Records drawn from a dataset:

┌──

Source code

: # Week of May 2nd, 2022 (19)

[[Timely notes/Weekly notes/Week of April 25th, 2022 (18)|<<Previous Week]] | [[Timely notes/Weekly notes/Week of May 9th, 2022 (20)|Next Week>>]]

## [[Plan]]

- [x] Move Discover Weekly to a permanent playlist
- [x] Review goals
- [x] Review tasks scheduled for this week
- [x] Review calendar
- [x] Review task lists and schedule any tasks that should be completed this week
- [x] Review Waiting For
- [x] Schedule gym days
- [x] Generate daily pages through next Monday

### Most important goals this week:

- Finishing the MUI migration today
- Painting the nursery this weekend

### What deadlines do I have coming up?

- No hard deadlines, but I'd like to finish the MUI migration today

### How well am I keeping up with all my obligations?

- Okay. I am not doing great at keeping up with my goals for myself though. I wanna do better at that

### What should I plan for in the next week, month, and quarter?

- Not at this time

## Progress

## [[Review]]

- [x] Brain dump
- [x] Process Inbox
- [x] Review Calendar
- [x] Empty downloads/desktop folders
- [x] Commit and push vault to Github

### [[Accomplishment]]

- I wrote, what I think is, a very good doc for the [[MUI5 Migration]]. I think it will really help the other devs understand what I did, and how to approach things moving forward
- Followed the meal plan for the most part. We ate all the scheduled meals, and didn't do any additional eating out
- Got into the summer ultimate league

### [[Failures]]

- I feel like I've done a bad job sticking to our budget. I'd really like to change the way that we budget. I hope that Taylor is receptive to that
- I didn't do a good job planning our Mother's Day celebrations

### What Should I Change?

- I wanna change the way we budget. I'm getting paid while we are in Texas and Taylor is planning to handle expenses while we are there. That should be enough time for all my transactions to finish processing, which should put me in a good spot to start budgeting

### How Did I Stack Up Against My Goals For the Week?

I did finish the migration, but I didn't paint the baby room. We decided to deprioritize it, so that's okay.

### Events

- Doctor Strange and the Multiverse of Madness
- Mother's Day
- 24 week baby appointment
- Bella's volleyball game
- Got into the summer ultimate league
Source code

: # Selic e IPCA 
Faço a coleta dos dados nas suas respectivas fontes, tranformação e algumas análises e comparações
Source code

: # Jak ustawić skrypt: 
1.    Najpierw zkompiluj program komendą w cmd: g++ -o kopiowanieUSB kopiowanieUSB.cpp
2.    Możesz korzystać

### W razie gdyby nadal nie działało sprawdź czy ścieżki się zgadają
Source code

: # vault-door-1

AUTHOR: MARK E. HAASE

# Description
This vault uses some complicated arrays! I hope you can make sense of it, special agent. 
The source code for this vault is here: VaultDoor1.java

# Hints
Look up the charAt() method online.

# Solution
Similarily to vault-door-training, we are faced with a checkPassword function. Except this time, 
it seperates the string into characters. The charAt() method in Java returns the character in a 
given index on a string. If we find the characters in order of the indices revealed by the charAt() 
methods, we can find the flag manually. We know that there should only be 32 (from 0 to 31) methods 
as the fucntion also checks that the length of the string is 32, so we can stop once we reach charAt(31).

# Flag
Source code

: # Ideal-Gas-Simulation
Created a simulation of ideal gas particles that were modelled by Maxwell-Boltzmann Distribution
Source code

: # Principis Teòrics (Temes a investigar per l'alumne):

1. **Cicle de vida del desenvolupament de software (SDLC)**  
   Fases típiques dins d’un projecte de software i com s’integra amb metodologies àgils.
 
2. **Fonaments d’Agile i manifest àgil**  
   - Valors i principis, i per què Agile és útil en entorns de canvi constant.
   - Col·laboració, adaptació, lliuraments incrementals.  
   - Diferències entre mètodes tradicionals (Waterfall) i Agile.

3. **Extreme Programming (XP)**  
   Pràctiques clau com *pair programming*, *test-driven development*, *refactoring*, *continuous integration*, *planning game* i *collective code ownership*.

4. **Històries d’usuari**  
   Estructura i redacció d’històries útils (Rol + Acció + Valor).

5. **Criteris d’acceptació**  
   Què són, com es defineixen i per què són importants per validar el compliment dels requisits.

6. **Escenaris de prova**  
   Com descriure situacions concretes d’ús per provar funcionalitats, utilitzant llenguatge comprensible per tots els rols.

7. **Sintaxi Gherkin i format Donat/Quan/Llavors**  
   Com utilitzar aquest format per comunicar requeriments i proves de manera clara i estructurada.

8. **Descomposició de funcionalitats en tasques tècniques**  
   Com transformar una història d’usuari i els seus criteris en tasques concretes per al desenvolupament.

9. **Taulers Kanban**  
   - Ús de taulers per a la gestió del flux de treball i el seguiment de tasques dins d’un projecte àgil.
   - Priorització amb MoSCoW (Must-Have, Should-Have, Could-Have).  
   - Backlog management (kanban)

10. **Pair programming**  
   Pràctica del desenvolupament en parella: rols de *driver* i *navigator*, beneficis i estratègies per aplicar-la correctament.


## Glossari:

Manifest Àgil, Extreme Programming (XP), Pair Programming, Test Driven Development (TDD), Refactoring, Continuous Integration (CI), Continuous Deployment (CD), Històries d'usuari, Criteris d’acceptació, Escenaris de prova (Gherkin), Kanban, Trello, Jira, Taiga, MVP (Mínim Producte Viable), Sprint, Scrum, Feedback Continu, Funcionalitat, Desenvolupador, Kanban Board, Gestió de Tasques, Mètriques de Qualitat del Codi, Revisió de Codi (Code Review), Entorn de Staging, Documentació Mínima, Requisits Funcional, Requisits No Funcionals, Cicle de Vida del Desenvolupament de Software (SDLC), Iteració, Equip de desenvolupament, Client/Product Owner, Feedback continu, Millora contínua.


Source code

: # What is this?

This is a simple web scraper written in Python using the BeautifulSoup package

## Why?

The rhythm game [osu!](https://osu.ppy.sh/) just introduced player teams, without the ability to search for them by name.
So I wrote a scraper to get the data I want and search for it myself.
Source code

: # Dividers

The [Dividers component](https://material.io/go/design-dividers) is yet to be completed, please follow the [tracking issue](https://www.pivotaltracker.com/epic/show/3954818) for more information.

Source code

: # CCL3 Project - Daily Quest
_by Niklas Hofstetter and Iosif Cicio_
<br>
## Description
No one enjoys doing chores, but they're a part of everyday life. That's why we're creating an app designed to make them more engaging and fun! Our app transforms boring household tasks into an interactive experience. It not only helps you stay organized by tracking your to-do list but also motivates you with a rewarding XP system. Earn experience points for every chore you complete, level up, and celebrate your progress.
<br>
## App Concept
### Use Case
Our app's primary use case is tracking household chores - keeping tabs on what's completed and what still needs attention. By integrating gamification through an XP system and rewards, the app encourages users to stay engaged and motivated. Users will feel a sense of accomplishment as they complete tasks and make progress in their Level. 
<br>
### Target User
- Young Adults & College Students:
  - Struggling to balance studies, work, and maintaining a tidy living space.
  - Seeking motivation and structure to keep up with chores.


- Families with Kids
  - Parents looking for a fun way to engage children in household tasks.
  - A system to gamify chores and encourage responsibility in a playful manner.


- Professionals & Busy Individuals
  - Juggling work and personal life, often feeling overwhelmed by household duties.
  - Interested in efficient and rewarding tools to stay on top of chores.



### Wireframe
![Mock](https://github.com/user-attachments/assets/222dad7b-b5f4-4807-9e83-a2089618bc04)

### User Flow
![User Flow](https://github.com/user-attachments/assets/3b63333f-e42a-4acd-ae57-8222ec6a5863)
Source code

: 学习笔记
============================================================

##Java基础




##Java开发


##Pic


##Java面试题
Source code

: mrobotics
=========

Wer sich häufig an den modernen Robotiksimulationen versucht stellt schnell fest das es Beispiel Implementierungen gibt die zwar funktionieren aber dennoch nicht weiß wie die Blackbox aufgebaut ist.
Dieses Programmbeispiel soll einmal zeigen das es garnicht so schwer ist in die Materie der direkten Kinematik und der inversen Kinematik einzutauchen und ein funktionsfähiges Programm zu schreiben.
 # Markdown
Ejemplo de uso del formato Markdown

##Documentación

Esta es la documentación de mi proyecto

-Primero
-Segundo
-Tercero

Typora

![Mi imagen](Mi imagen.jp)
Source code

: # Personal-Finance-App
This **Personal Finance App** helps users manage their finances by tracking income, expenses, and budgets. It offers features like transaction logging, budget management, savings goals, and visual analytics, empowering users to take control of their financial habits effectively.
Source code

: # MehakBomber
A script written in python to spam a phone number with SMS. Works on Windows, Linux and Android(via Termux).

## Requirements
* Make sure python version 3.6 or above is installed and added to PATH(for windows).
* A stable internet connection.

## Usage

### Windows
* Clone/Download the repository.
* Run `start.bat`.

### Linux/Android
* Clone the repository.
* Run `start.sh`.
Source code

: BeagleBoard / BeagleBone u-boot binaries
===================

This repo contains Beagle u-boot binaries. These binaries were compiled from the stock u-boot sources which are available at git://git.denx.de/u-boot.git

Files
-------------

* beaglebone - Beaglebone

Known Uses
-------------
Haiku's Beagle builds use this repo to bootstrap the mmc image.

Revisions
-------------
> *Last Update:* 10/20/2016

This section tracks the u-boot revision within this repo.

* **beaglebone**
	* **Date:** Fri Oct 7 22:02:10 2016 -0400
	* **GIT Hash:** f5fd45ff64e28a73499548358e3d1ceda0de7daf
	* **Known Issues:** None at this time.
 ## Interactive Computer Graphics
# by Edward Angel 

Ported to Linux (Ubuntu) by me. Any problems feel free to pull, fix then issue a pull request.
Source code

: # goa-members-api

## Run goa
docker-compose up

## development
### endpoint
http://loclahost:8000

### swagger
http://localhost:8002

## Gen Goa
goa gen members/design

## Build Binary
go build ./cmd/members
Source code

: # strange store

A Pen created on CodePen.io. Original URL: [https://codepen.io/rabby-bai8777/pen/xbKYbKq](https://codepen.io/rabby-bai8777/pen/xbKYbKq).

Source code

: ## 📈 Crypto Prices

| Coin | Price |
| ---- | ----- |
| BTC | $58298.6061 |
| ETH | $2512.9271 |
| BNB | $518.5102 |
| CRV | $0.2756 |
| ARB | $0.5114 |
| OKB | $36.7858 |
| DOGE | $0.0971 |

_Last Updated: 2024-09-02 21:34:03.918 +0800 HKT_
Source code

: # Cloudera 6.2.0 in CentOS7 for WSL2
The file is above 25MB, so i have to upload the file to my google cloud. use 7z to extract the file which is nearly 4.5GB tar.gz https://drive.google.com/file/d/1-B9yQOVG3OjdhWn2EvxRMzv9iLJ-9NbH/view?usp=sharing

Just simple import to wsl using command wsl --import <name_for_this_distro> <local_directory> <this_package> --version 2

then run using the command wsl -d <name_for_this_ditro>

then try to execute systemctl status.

└──

**Problem statement**
Using the data above, reproduce exactly the lines between those holding "### How well" and "- [x] Commit and push vault to Github", inclusive, and no others.

**Solved exercise**
### How well am I keeping up with all my obligations?

- Okay. I am not doing great at keeping up with my goals for myself though. I wanna do better at that

### What should I plan for in the next week, month, and quarter?

- Not at this time

## Progress

## [[Review]]

- [x] Brain dump
- [x] Process Inbox
- [x] Review Calendar
- [x] Empty downloads/desktop folders
- [x] Commit and push vault to Github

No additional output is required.